К 1921 году «революционная партия» вела уже почти столетнюю войну против исторической России. Революционеры в этой войне использовали все подручные средства: пули, бомбы, динамит, ядовитые газы… Но, как только силы, противостоящие «революционной партии» (будь то самодержавная монархия или Белое движение), пытались использовать против нее средства физического подавления, с «левой» стороны начались причитания о «кровавых палачах», «столыпинских галстуках», «царских опричниках», «белых садистах». До сих пор многие историки и литераторы рассуждают о «преступлениях царского режима» или о «колчаковском терроре». Все подобные заклинания являются следствием единственного принципа взаимоотношений с лагерем власти, которого на протяжении целого столетия неуклонно придерживались левые силы в России. Сформулировать данный принцип можно следующим образом: «Нам вас можно убивать, а вам нас — нет»[35]. Подход барона Унгерна к террору был совершенно иным: «Что нам — то и вам».
… Поход Унгерна на Советскую Россию вызывал недоуменные вопросы даже у близких соратников барона.

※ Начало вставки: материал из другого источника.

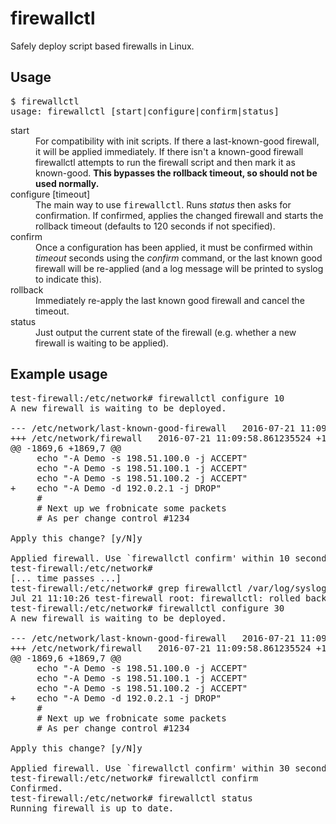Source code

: # firewallctl
Safely deploy script based firewalls in Linux.

## Usage

<pre>
$ firewallctl
usage: firewallctl [start|configure|confirm|status]
</pre>

<dl>
  <dt>start</dt>
  <dd>For compatibility with init scripts. If there a last-known-good firewall, it will be applied immediately. If there isn't a known-good firewall firewallctl attempts to run the firewall script and then mark it as known-good. <strong>This bypasses the rollback timeout, so should not be used normally.</strong></dd>

  <dt>configure [timeout]</dt>
  <dd>The main way to use <tt>firewallctl</tt>. Runs <em>status</em> then asks for confirmation. If confirmed, applies the changed firewall and starts the rollback timeout (defaults to 120 seconds if not specified).</dd>

  <dt>confirm</dt>
  <dd>Once a configuration has been applied, it must be confirmed within <em>timeout</em> seconds using the <em>confirm</em> command, or the last known good firewall will be re-applied (and a log message will be printed to syslog to indicate this).</dd>

  <dt>rollback</dt>
  <dd>Immediately re-apply the last known good firewall and cancel the timeout.</dd>

  <dt>status</dt>
  <dd>Just output the current state of the firewall (e.g. whether a new firewall is waiting to be applied).</dd>
</dl>

## Example usage

<pre>
test-firewall:/etc/network# firewallctl configure 10
A new firewall is waiting to be deployed.

--- /etc/network/last-known-good-firewall   2016-07-21 11:09:41.953415248 +1200
+++ /etc/network/firewall   2016-07-21 11:09:58.861235524 +1200
@@ -1869,6 +1869,7 @@
     echo "-A Demo -s 198.51.100.0 -j ACCEPT"
     echo "-A Demo -s 198.51.100.1 -j ACCEPT"
     echo "-A Demo -s 198.51.100.2 -j ACCEPT"
+    echo "-A Demo -d 192.0.2.1 -j DROP"
     #
     # Next up we frobnicate some packets
     # As per change control #1234

Apply this change? [y/N]y

Applied firewall. Use `firewallctl confirm' within 10 seconds to confirm.
test-firewall:/etc/network#
[... time passes ...]
test-firewall:/etc/network# grep firewallctl /var/log/syslog
Jul 21 11:10:26 test-firewall root: firewallctl: rolled back firewall!
test-firewall:/etc/network# firewallctl configure 30
A new firewall is waiting to be deployed.

--- /etc/network/last-known-good-firewall   2016-07-21 11:09:41.953415248 +1200
+++ /etc/network/firewall   2016-07-21 11:09:58.861235524 +1200
@@ -1869,6 +1869,7 @@
     echo "-A Demo -s 198.51.100.0 -j ACCEPT"
     echo "-A Demo -s 198.51.100.1 -j ACCEPT"
     echo "-A Demo -s 198.51.100.2 -j ACCEPT"
+    echo "-A Demo -d 192.0.2.1 -j DROP"
     #
     # Next up we frobnicate some packets
     # As per change control #1234

Apply this change? [y/N]y

Applied firewall. Use `firewallctl confirm' within 30 seconds to confirm.
test-firewall:/etc/network# firewallctl confirm
Confirmed.
test-firewall:/etc/network# firewallctl status
Running firewall is up to date.
</pre>
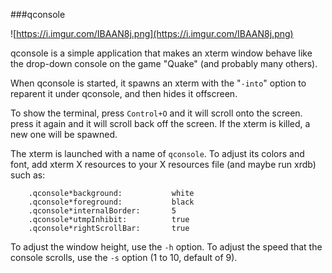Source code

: ###qconsole

![https://i.imgur.com/IBAAN8j.png](https://i.imgur.com/IBAAN8j.png)

qconsole is a simple application that makes an xterm window behave like the
drop-down console on the game "Quake" (and probably many others).

When qconsole is started, it spawns an xterm with the "`-into`" option to
reparent it under qconsole, and then hides it offscreen.

To show the terminal, press `Control+O` and it will scroll onto the screen.
press it again and it will scroll back off the screen.  If the xterm is killed,
a new one will be spawned.

The xterm is launched with a name of `qconsole`.  To adjust its colors and
font, add xterm X resources to your X resources file (and maybe run xrdb) such
as:


		.qconsole*background:           white
		.qconsole*foreground:           black
		.qconsole*internalBorder:       5
		.qconsole*utmpInhibit:          true
		.qconsole*rightScrollBar:       true

To adjust the window height, use the `-h` option.  To adjust the speed that the
console scrolls, use the `-s` option (1 to 10, default of 9).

23 мая 1921 года начальник штаба отряда Кайгородова полковник В. Ю. Сокольницкий стал свидетелем движения колонны унгерновской конницы по направлению к советской границе. «Войска шли в блестящем порядке, и я как-то невольно перенесся мыслью к старому доброму времени. Равнение было как на параде. Не было отсталых. Длинная колонна из конницы и артиллерии оставляла за собой версты, идя на неведомое: победить или умереть. Яркая одежда полков: монгольского, китайского, бурятского рябила глаза… — вспоминал годы спустя Сокольницкий. — … Барон — стройный худощавый блондин с энергичными глазами, живой, бодрый. После короткой беседы барона с незнакомым мне офицером был принят и я. Наш разговор и искреннее желание барона оказать возможную помощь отряду Кайгородова расположили меня к нему. Я был, положительно, в восторге от него. Моя поездка с целью иметь свидание с бароном оказалась не напрасной. Мне было оказано внимание, доверие и охотное желание удовлетворить всем, что можно дать… Дивизия Унгерна шла напролом с девизом «Да здравствует Император Михаил II!» и грозила небывало суровыми карами коммунистам и их семьям… Хотелось крикнуть: «Не спешите! Закрепитесь прочно здесь, в Монголии. Соберите все, что могут дать средства ваши, по части разведки духа народного; сговоритесь по всему фронту, установите короткую связь… и тогда — с Богом, за работу во славу императора, громко провозглашая его имя при удаче».